Mr. Hasegawa, Director of the Research and Development Policy Division, gave a lecture titled "Prospects for R&D Policy Work and Expectations of Companies". He indicated that strengthening Japan's drug discovery capabilities and improving the international competitiveness of clinical trials and clinical studies are important issues. While the number of clinical trials is increasing worldwide, especially in Asia, Japan's declining participation in FIH trials, increasing U.S.-completed development, and low ratio of venture-led drug discovery were pointed out as factors contributing to drug lag and loss. In light of these factors, the panelists agreed on the need to strengthen human resources, funding, and international collaboration to build a drug discovery ecosystem, to improve the FIH system, to shift to single IRBs, to promote DCT, and to develop the infrastructure to support new modalities. In addition, the committee also indicated policies for regulatory review, promotion of pediatric and rare disease drug development, and rapid provision of drugs through PMDA internationalization. In addition, he presented the institutional arrangements and issues to be addressed in the utilization of AI, data standardization, human resource development, clinical trial efficiency improvement through promotion of PPI, review of evaluation of core clinical research hospitals, promotion of whole genome analysis, regenerative medicine, and utilization of AI.

Mr. Iimura, Executive Officer of PMDA, gave a lecture titled "PMDA Operations and Expectations for Companies," in which he explained that PMDA has achieved a significant reduction in the review period and maintains the world's fastest level of review, and that according to a survey conducted in 2024, the main cause of drug lag in Japan is not review but expansion of development lag, especially for venture drugs and rare diseases.
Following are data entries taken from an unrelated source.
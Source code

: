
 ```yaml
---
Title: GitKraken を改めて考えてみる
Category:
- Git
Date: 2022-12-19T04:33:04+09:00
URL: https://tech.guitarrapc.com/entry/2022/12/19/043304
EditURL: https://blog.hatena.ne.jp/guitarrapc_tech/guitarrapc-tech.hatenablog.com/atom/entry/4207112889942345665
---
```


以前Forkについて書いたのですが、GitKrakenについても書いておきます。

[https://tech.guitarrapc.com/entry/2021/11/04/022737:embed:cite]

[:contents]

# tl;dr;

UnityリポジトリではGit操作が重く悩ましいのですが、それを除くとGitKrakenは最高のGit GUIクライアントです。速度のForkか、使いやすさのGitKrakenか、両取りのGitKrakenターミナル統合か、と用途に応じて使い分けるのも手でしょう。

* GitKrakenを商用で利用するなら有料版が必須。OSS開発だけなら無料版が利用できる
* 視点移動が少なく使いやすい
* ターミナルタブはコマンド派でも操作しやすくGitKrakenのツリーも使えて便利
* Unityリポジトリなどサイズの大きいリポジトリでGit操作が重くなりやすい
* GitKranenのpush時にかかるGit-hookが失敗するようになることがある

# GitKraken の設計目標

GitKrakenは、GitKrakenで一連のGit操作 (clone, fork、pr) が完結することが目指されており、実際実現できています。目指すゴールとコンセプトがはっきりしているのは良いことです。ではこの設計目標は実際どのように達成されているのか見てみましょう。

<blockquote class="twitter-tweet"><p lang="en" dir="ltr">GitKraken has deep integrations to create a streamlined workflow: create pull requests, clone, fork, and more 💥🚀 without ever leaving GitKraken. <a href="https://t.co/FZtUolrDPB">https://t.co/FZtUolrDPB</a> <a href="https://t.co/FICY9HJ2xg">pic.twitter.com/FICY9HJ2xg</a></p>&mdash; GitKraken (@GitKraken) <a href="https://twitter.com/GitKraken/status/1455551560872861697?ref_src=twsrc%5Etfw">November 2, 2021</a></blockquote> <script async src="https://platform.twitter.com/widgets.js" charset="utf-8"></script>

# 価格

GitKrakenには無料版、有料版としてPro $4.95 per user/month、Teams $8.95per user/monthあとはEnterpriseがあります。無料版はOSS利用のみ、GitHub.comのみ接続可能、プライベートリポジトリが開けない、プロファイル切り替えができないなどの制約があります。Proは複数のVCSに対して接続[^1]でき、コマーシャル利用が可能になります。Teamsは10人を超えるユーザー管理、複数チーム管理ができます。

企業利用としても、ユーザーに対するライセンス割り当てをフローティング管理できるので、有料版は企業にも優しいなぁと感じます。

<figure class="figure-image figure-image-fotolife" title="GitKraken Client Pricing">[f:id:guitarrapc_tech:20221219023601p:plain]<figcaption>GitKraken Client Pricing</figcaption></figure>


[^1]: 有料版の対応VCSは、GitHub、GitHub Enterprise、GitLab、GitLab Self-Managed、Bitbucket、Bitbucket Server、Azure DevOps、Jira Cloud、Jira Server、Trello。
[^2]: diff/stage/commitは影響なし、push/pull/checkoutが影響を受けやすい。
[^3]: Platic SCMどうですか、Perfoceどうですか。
The 2024 survey showed that the main cause of Japan's drug lag is not the review process but the expansion of the development lag, especially for venture drugs and drugs for rare diseases and pediatric use. In response to this, the committee presented a policy for institutional measures, such as clarifying and accelerating the requirements for orphan drug designation, and introducing a system to confirm pediatric drug development plans. In addition, specific support measures were introduced, including the establishment of a consultation center for pediatric and orphan drugs, fee subsidies, priority review, and the promotion of a clinical trial ecosystem. In addition, he explained that the concept of not requiring Japanese nationals to participate in Phase I trials is being reorganized for overseas advanced development products in principle, and that the establishment of overseas bases and the promotion of participation in development through consultations at international academic conferences are being promoted. In addition, the quality and efficiency of examination and consultation is being improved through Early Consideration, utilization of NAMs, introduction of AI, etc., as a response to innovation.